Supplied records: Begin

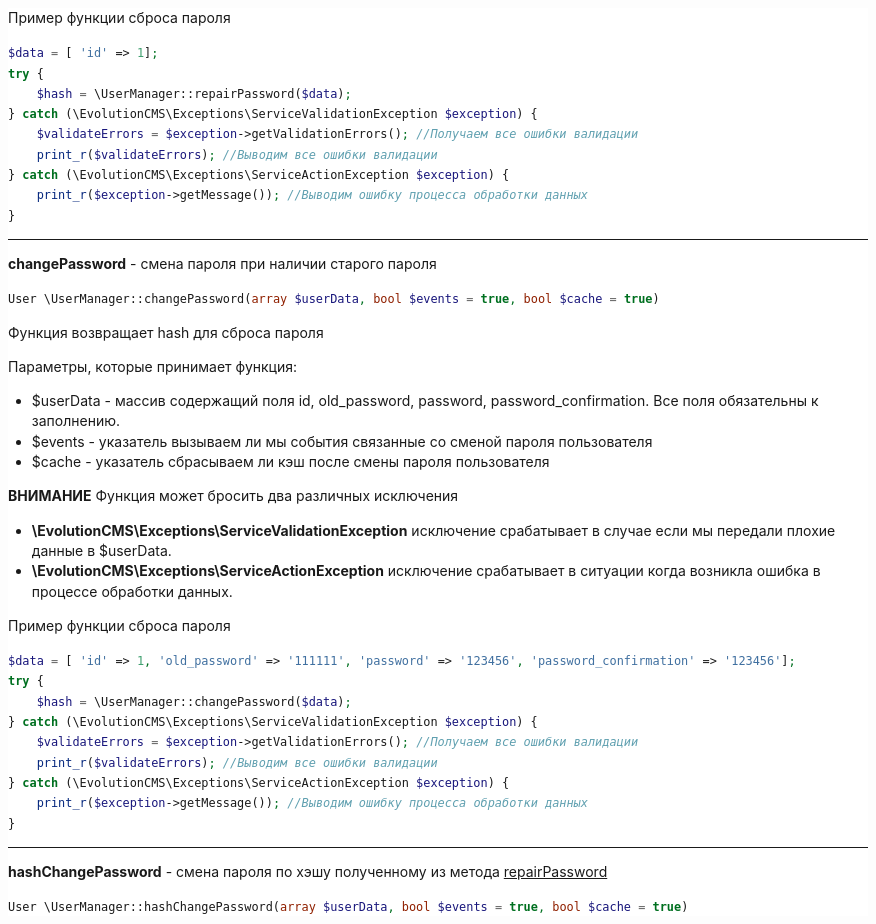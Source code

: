 Пример функции сброса пароля

```php
$data = [ 'id' => 1];
try {
    $hash = \UserManager::repairPassword($data);
} catch (\EvolutionCMS\Exceptions\ServiceValidationException $exception) {
    $validateErrors = $exception->getValidationErrors(); //Получаем все ошибки валидации
    print_r($validateErrors); //Выводим все ошибки валидации
} catch (\EvolutionCMS\Exceptions\ServiceActionException $exception) {
    print_r($exception->getMessage()); //Выводим ошибку процесса обработки данных
}
```

___
<a name="changePassword"></a>
**changePassword** - смена пароля при наличии старого пароля
```php
User \UserManager::changePassword(array $userData, bool $events = true, bool $cache = true)
```

Функция возвращает hash для сброса пароля

Параметры, которые принимает функция:
- $userData - массив содержащий поля id, old_password, password, password_confirmation. Все поля обязательны к заполнению.
- $events - указатель вызываем ли мы события связанные со сменой пароля пользователя
- $cache - указатель сбрасываем ли кэш после смены пароля пользователя

**ВНИМАНИЕ**
Функция может бросить два различных исключения 
 
- **\EvolutionCMS\Exceptions\ServiceValidationException** исключение срабатывает в случае если мы передали плохие данные в $userData.
- **\EvolutionCMS\Exceptions\ServiceActionException** исключение срабатывает в ситуации когда возникла ошибка в процессе обработки данных.

Пример функции сброса пароля

```php
$data = [ 'id' => 1, 'old_password' => '111111', 'password' => '123456', 'password_confirmation' => '123456'];
try {
    $hash = \UserManager::changePassword($data);
} catch (\EvolutionCMS\Exceptions\ServiceValidationException $exception) {
    $validateErrors = $exception->getValidationErrors(); //Получаем все ошибки валидации
    print_r($validateErrors); //Выводим все ошибки валидации
} catch (\EvolutionCMS\Exceptions\ServiceActionException $exception) {
    print_r($exception->getMessage()); //Выводим ошибку процесса обработки данных
}
```

___
<a name="hashChangePassword"></a>
**hashChangePassword** - смена пароля по хэшу полученному из метода [ repairPassword ](#repair)
```php
User \UserManager::hashChangePassword(array $userData, bool $events = true, bool $cache = true)
```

Supplied records: End

**What the task requires**: Would you count the lines in the data that contain "bool" and answer with only the number?

**Task output**: 2